Mean-Mean scatter plot
A mean-mean scatter plot shows a 2-dimensional representation of the differences between many means.
Homogeneity of variance hypothesis test
A homogeneity hypothesis test formally tests if the populations have equal variances.

Calculating univariate descriptive statistics, by group

Use univariate descriptive statistics to describe a quantitative variable that is classified by a factor variable.

Select a cell in the dataset.

On the Analyse-it ribbon tab, in the Statistical Analyses group, click Compare Groups, and then click the statistics to show:

Option	Description
Mean and Moments	Show mean, variance, standard deviation.
Median and Quartiles	Show minimum, maximum, median, and quartiles.

The analysis task pane opens.

In the Y drop-down list, select the quantitative response variable.
In the X drop-down list, select the categorical factor variable identifying the groups.
Optional: To customize the statistics to show, click Customize... and then select or clear the appropriate check boxes. To save the options as the defaults to use for future analyses, click Save as Defaults.
Click Calculate.

Side-by-side univariate plots

Side-by-side univariate plots summarize the distribution of data stratified into groups.

Creating side-by-side univariate plots

Summarize the distribution of a single quantitative variable stratified into groups.

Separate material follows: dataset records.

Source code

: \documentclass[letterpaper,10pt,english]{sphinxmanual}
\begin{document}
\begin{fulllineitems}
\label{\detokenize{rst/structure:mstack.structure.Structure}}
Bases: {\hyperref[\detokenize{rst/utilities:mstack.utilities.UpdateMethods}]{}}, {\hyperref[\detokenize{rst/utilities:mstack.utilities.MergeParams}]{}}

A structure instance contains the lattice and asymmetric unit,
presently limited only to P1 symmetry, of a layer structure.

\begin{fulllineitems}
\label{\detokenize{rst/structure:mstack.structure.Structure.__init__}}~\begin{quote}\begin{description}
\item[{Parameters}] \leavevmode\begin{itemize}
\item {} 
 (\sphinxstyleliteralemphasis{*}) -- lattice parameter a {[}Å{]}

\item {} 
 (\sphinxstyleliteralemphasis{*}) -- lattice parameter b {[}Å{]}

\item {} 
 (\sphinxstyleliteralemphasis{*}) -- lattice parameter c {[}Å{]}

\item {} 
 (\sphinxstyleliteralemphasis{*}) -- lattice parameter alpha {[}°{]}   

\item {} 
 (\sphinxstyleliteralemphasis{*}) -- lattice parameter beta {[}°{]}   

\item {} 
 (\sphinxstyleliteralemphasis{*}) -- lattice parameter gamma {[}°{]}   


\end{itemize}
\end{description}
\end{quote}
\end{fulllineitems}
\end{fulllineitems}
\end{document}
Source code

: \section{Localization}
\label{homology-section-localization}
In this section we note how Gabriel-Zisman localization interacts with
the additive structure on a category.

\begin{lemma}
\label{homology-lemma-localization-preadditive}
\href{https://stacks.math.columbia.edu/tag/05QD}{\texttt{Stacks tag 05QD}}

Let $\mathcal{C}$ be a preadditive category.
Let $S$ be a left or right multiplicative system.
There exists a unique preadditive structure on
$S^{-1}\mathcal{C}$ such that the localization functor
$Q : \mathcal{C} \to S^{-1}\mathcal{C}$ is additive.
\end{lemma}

Select a cell in the dataset.
On the Analyse-it ribbon tab, in the Statistical Analyses group, click Compare Groups > Univariate, and then click the plot type.
The analysis task pane opens.
In the Y drop-down list, select the quantitative response variable.
In the X drop-down list, select the categorical factor variable identifying the groups.
Optional: To overlay more than one plot type on the same chart, on the Analyse-it ribbon tab, in the Compare Groups group, click Univariate, and then click an additional plot type.
Optional: In the analysis task pane, customize the options for the plot.
Click Calculate.

Equality of means/medians hypothesis test

An equality hypothesis test formally tests if two or more population means/medians are different.

The hypotheses to test depends on the number of samples:

For two samples, the null hypothesis states that the difference between the mean/medians of the populations is equal to a hypothesized value (0 indicating no difference), against the alternative hypothesis that it is not equal to (or less than, or greater than) the hypothesized value.
For more than two samples, the null hypothesis states that the means/medians of the populations are equal, against the alternative hypothesis that at least one population mean/median is different.

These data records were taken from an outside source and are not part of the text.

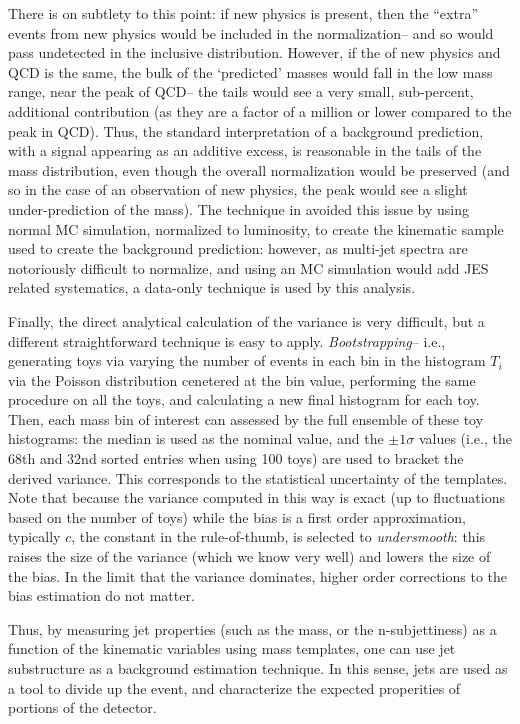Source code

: There is on subtlety to this point: if new physics is present, then the ``extra'' events from new physics would be included in the normalization-- and so would pass undetected in the inclusive distribution. However, if the \pt of new physics and QCD is the same, the bulk of the `predicted' masses would fall in the low mass range, near the peak of QCD-- the tails would see a very small, sub-percent, additional contribution (as they are a factor of a million or lower compared to the peak in QCD). Thus, the standard interpretation of a background prediction, with a signal appearing as an additive excess, is reasonable in the tails of the mass distribution, even though the overall normalization would be preserved (and so in the case of an observation of new physics, the peak would see a slight under-prediction of the mass). The technique in \cite{MassTemplates} avoided this issue by using normal MC simulation, normalized to luminosity, to create the kinematic sample used to create the background prediction: however, as multi-jet \pt spectra are notoriously difficult to normalize, and using an MC simulation would add JES related systematics, a data-only technique is used by this analysis.

Finally, the direct analytical calculation of the variance is very difficult, but a different straightforward technique is easy to apply. \textit{Bootstrapping}-- i.e., generating toys via varying the number of events in each bin in the histogram $T_i$ via the Poisson distribution cenetered at the bin value, performing the same procedure on all the toys, and calculating a new final histogram for each toy. Then, each mass bin of interest can assessed by the full ensemble of these toy histograms: the median is used as the nominal value, and the $\pm 1\sigma$ values (i.e., the 68th and 32nd sorted entries when using 100 toys) are used to bracket the derived variance. This corresponds to the statistical uncertainty of the templates. Note that because the variance computed in this way is exact (up to fluctuations based on the number of toys) while the bias is a first order approximation, typically $c$, the constant in the rule-of-thumb, is selected to \textit{undersmooth}: this raises the size of the variance (which we know very well) and lowers the size of the bias. In the limit that the variance dominates, higher order corrections to the bias estimation do not matter.

Thus, by measuring jet properties (such as the mass, or the n-subjettiness) as a function of the kinematic variables using mass templates, one can use jet substructure as a background estimation technique. In this sense, jets are used as a tool to divide up the event, and characterize the expected properities of portions of the detector.
%

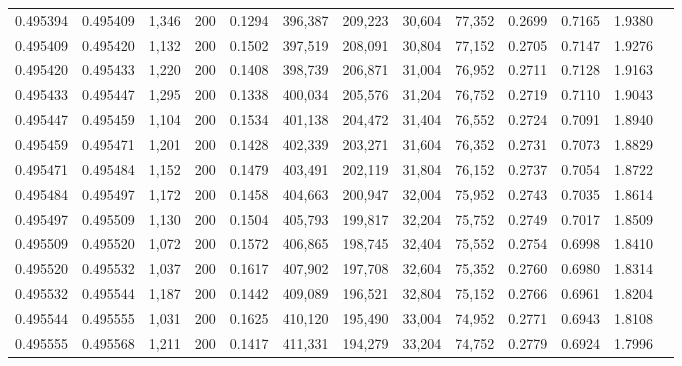 \begin{tabular}{rrrrrrrrrrrrr}
0.495394 & 0.495409 &  1,346 & 200 &                                     0.1294 & 396,387 & 209,223 &  30,604 &  77,352 & 0.2699 & 0.7165 & 1.9380 \\
0.495409 & 0.495420 &  1,132 & 200 &                                     0.1502 & 397,519 & 208,091 &  30,804 &  77,152 & 0.2705 & 0.7147 & 1.9276 \\
0.495420 & 0.495433 &  1,220 & 200 &                                     0.1408 & 398,739 & 206,871 &  31,004 &  76,952 & 0.2711 & 0.7128 & 1.9163 \\
0.495433 & 0.495447 &  1,295 & 200 &                                     0.1338 & 400,034 & 205,576 &  31,204 &  76,752 & 0.2719 & 0.7110 & 1.9043 \\
0.495447 & 0.495459 &  1,104 & 200 &                                     0.1534 & 401,138 & 204,472 &  31,404 &  76,552 & 0.2724 & 0.7091 & 1.8940 \\
0.495459 & 0.495471 &  1,201 & 200 &                                     0.1428 & 402,339 & 203,271 &  31,604 &  76,352 & 0.2731 & 0.7073 & 1.8829 \\
0.495471 & 0.495484 &  1,152 & 200 &                                     0.1479 & 403,491 & 202,119 &  31,804 &  76,152 & 0.2737 & 0.7054 & 1.8722 \\
0.495484 & 0.495497 &  1,172 & 200 &                                     0.1458 & 404,663 & 200,947 &  32,004 &  75,952 & 0.2743 & 0.7035 & 1.8614 \\
0.495497 & 0.495509 &  1,130 & 200 &                                     0.1504 & 405,793 & 199,817 &  32,204 &  75,752 & 0.2749 & 0.7017 & 1.8509 \\
0.495509 & 0.495520 &  1,072 & 200 &                                     0.1572 & 406,865 & 198,745 &  32,404 &  75,552 & 0.2754 & 0.6998 & 1.8410 \\
0.495520 & 0.495532 &  1,037 & 200 &                                     0.1617 & 407,902 & 197,708 &  32,604 &  75,352 & 0.2760 & 0.6980 & 1.8314 \\
0.495532 & 0.495544 &  1,187 & 200 &                                     0.1442 & 409,089 & 196,521 &  32,804 &  75,152 & 0.2766 & 0.6961 & 1.8204 \\
0.495544 & 0.495555 &  1,031 & 200 &                                     0.1625 & 410,120 & 195,490 &  33,004 &  74,952 & 0.2771 & 0.6943 & 1.8108 \\
0.495555 & 0.495568 &  1,211 & 200 &                                     0.1417 & 411,331 & 194,279 &  33,204 &  74,752 & 0.2779 & 0.6924 & 1.7996 \\

\end{tabular}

When the test p-value is small, you can reject the null hypothesis and conclude that the populations differ in means/medians.

Tests for more than two samples are omnibus tests and do not tell you which groups differ from each other. You should use multiple comparisons to make these inferences.

Equivalence of means hypothesis test

An equivalence hypothesis test formally tests if two population means are equivalent, that is, practically the same.

An equality hypothesis test can never prove that the means are equal, it can only ever disprove the null hypothesis of equality. It is therefore of interest when comparing say a new treatment against a placebo, where the null hypothesis (assumption of what is true without evidence to the contrary) is that the treatment has no effect, and you want to prove the treatment produces a useful effect. By contrast, an equivalence hypothesis test is of interest when comparing say a generic treatment to an existing treatment where the aim is to prove that they are equivalent, that is the difference is less than some small negligible effect size. A equivalence hypothesis test therefore constructs the null hypothesis of non-equivalence and the goal is to prove the means are equivalent.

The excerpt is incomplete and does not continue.